WJ Looks to Elevate His Grade in Denver's Friendly Confines GM Performance Parts crew will call on The Professor's previous Colorado successes to overcome lack of high-altitude testing Sugar Hill, Ga., July 8, 2008 -- For most of his ...
WJ Looks to Elevate His Grade in Denver's Friendly Confines
GM Performance Parts crew will call on The Professor's previous Colorado successes to overcome lack of high-altitude testing
Sugar Hill, Ga., July 8, 2008 -- For most of his thirty-plus years of competition in the Pro Stock category, GM Performance Parts Pontiac racer Warren Johnson has been known as "The Professor" for his studious approach to the sport. Therefore, with the 2008 POWERade Drag Racing season reaching its midpoint, the six-time champion naturally took time to grade his own team's performance in the first twelve races. As expected, everyone was held accountable during his stern but fair evaluation, with two specific areas targeted for improvement heading into this weekend's Mile-High NHRA Nationals in Denver, CO.
"So far this season, I would give ourselves a 'C', simply because we have yet to win any races," said Johnson. "Looking at the results, our GM Performance Parts Pontiac has pretty much had the performance we need, but we haven't been able to capitalize on it by going rounds and getting to the winner's circle.
"We have two areas that we have to work on. First, we need to improve on our consistency, making good runs every time out. Second, we have to get a new alarm clock for the driver. If we can address those issues, we should be able to bring that grade up rather substantially."
Having established a plan for improvement, the Georgia-based crew will look to immediately put it into action at Bandimere Speedway, site of this weekend's race. Nestled in the side of a mountain, this family-owned facility offers a tremendous view of the city of Denver and the entire South Platte River Valley. Teams will have little time to admire the scenery, however, as they will be struggling to find horsepower in the wafer-thin air.
The difficulty factor is raised even higher for WJ & company, as their recent issues with their transporter precluded any testing prior to the race. Fortunately, having cut his racing teeth at tracks around the Denver area, The Professor is well-versed in how to adapt to the trying conditions. Armed with a virtual encyclopedia of high-altitude tuning notes, he arrives in the Centennial State determined to add to his stellar Mile-High resume.
"We only race in these extreme conditions once a year, putting a high priority on finding the right tune-up as quickly as possible," explained Johnson. "Every adjustment is magnified as far as its importance due to the lack of horsepower. We have the same tires and traction that we have at sea level, but three hundred less horsepower to get us down the track. I'm not saying it's slow, but I do pack a lunch for every run.

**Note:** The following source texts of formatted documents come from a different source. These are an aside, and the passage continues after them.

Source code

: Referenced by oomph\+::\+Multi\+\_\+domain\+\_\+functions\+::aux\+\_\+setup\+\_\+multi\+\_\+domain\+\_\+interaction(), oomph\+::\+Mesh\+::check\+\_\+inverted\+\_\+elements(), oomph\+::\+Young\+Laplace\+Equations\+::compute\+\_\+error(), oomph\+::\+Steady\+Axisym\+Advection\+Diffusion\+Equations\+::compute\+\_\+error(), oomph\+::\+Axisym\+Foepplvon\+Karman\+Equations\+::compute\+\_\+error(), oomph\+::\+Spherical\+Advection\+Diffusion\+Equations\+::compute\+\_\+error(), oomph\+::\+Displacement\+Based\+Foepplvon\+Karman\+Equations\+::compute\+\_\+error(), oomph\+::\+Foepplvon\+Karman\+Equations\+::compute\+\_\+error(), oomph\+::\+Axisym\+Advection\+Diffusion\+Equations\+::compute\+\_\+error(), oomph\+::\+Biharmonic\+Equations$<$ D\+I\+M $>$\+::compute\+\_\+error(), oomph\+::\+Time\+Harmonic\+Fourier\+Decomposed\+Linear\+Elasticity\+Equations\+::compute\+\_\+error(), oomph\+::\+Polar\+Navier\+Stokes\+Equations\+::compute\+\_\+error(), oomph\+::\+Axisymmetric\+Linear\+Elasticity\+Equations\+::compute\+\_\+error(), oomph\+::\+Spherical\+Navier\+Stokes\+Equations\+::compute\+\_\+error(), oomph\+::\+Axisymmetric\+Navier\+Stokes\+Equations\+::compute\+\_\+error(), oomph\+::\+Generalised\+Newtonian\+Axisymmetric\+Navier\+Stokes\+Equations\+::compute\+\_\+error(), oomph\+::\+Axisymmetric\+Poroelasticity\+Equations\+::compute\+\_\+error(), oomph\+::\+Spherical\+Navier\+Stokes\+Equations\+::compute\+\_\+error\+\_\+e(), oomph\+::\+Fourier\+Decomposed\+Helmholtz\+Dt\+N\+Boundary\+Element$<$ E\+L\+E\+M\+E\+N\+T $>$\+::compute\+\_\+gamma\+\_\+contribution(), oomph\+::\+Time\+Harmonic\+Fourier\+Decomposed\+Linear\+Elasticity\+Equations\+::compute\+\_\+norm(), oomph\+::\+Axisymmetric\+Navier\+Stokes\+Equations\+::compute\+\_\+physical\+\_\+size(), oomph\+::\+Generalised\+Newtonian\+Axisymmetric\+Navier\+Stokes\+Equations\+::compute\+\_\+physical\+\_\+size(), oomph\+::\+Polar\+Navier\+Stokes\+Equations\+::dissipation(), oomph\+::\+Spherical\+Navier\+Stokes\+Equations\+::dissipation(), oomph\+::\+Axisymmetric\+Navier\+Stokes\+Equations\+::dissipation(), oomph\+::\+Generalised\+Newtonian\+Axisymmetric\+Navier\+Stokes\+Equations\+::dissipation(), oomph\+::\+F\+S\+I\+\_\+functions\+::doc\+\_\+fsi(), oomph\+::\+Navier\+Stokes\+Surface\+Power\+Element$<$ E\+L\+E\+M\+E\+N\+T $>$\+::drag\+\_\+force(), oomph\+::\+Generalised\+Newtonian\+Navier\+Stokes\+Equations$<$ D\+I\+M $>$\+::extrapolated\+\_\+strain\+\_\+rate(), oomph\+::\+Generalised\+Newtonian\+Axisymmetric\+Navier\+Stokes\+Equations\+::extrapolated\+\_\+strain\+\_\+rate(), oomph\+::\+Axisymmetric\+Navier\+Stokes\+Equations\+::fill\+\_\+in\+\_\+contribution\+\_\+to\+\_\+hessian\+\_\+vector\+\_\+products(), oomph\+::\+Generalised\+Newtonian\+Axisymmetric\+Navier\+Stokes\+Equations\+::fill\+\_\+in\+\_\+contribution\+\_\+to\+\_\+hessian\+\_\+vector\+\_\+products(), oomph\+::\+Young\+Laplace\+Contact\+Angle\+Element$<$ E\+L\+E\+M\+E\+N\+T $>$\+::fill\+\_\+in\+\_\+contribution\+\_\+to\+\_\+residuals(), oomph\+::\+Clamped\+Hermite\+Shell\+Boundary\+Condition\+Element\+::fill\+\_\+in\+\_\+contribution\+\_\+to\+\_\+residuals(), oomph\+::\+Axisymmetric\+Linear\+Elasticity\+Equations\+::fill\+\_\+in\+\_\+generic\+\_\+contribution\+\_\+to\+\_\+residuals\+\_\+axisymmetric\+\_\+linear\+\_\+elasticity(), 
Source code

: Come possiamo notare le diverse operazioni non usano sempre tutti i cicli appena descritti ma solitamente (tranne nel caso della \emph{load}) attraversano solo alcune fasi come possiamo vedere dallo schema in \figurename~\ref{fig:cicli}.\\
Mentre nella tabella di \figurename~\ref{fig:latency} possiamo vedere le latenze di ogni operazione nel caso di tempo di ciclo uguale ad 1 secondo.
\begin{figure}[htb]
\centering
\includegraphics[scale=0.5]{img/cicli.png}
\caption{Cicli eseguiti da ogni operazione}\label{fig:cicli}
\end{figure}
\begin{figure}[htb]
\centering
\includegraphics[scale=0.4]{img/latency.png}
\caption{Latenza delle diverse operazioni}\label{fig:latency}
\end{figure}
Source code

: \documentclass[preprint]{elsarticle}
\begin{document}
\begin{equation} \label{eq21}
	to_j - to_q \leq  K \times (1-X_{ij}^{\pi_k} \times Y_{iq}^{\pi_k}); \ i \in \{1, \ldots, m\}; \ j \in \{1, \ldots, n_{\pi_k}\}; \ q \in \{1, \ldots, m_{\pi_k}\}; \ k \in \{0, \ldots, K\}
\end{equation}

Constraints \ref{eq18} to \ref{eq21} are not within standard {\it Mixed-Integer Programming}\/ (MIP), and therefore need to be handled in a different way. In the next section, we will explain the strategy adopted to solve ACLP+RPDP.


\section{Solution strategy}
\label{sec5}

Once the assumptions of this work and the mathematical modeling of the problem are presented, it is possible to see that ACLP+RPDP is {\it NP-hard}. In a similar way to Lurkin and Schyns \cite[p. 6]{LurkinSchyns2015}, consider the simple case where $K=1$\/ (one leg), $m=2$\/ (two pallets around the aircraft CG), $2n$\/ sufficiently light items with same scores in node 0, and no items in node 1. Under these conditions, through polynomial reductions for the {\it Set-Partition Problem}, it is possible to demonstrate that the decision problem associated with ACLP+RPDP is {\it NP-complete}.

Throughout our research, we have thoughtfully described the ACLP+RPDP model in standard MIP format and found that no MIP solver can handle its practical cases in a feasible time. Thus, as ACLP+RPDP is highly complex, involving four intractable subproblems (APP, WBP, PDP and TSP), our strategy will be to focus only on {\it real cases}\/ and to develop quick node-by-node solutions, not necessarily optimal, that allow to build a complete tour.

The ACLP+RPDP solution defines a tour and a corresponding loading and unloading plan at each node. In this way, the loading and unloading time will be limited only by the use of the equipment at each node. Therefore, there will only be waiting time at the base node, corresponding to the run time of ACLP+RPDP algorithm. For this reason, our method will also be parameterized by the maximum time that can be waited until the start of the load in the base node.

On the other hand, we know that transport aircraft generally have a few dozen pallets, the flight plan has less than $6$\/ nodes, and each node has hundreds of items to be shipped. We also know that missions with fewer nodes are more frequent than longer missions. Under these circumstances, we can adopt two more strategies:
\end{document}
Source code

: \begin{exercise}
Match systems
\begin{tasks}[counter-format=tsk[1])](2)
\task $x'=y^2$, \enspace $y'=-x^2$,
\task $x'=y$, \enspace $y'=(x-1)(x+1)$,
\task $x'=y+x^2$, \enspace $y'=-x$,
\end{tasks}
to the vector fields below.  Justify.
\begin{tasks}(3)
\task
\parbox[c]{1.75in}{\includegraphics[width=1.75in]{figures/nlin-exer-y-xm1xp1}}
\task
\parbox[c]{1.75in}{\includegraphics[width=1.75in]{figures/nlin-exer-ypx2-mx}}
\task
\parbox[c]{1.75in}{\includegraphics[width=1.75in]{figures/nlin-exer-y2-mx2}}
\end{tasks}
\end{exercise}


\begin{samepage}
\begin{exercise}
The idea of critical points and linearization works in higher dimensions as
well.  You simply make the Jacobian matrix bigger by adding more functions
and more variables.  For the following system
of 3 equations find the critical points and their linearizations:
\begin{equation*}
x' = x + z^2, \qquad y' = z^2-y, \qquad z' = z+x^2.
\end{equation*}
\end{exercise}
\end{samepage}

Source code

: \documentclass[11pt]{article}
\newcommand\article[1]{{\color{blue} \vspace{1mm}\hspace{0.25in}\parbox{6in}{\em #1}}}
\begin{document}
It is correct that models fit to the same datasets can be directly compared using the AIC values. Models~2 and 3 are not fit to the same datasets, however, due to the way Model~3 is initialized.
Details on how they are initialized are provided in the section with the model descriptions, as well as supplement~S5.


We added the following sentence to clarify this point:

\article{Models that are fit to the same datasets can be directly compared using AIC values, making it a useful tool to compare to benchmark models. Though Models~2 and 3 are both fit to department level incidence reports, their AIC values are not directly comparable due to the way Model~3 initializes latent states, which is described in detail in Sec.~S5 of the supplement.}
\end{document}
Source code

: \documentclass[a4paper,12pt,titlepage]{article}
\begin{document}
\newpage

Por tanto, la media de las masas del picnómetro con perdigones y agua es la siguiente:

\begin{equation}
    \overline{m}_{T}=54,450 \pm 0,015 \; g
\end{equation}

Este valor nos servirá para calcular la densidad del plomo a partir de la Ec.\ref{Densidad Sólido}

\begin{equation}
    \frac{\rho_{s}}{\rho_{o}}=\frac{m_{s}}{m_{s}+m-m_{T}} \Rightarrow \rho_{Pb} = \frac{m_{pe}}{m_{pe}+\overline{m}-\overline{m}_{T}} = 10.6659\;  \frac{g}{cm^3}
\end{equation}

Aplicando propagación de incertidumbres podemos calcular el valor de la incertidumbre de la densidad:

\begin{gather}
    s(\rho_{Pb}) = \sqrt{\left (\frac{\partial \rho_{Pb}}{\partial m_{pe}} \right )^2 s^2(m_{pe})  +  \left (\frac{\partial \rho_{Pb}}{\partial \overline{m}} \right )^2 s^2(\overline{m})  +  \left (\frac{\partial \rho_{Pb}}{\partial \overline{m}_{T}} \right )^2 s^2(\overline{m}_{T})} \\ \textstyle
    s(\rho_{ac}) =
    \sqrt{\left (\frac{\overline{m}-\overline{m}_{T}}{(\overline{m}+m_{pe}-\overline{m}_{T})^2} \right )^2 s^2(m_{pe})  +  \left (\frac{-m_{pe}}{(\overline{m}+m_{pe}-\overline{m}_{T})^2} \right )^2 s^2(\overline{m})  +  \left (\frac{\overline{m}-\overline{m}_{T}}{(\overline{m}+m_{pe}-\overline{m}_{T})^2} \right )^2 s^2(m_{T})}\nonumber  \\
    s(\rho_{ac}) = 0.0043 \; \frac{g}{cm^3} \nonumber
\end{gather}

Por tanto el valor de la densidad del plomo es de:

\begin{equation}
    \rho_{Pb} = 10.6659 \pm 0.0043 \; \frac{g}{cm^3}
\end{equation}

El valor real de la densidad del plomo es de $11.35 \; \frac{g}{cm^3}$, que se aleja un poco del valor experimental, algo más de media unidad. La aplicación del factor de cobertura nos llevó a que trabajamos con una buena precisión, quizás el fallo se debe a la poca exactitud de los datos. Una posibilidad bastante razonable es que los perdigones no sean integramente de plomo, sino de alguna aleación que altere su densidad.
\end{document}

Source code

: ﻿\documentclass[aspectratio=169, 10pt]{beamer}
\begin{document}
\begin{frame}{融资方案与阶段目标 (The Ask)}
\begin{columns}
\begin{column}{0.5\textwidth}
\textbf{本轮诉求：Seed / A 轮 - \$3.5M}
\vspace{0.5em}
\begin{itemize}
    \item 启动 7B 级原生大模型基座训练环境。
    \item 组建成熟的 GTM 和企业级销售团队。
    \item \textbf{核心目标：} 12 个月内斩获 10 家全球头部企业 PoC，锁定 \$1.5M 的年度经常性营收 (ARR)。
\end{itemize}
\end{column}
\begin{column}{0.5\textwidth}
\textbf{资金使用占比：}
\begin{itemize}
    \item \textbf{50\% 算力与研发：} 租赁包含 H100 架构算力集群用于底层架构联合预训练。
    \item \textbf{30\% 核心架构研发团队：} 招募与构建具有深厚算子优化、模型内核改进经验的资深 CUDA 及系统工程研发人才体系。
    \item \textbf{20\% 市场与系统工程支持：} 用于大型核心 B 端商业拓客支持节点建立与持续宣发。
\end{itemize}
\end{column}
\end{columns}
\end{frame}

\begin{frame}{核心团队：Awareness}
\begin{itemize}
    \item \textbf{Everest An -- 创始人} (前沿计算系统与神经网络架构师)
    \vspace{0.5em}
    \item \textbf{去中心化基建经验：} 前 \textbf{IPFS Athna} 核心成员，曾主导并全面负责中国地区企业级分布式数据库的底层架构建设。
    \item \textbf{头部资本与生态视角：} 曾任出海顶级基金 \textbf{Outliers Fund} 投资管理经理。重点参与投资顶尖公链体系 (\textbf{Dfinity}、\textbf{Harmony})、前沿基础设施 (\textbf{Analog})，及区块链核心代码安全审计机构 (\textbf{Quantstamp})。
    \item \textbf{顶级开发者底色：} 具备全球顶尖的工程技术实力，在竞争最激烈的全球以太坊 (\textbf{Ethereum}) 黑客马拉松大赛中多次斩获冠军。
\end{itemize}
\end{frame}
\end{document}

"Seriously, though, I'm pretty well acclimated to racing in the altitude, being originally from Division Five. After all, I grew up racing at Castle Rock and Continental Divide, which were tracks outside Denver, and at Pueblo, which is a thousand feet higher than we'll be this weekend. That experience should come in handy this weekend, as we were unable to test at Bandimere because we probably won't have a tractor to pull our trailer until right before we leave for the Western Swing. It will be a bit of a gamble, especially in light of the changes made to the racing surface since last year, but we should be well-equipped to handle whatever gets thrown at us."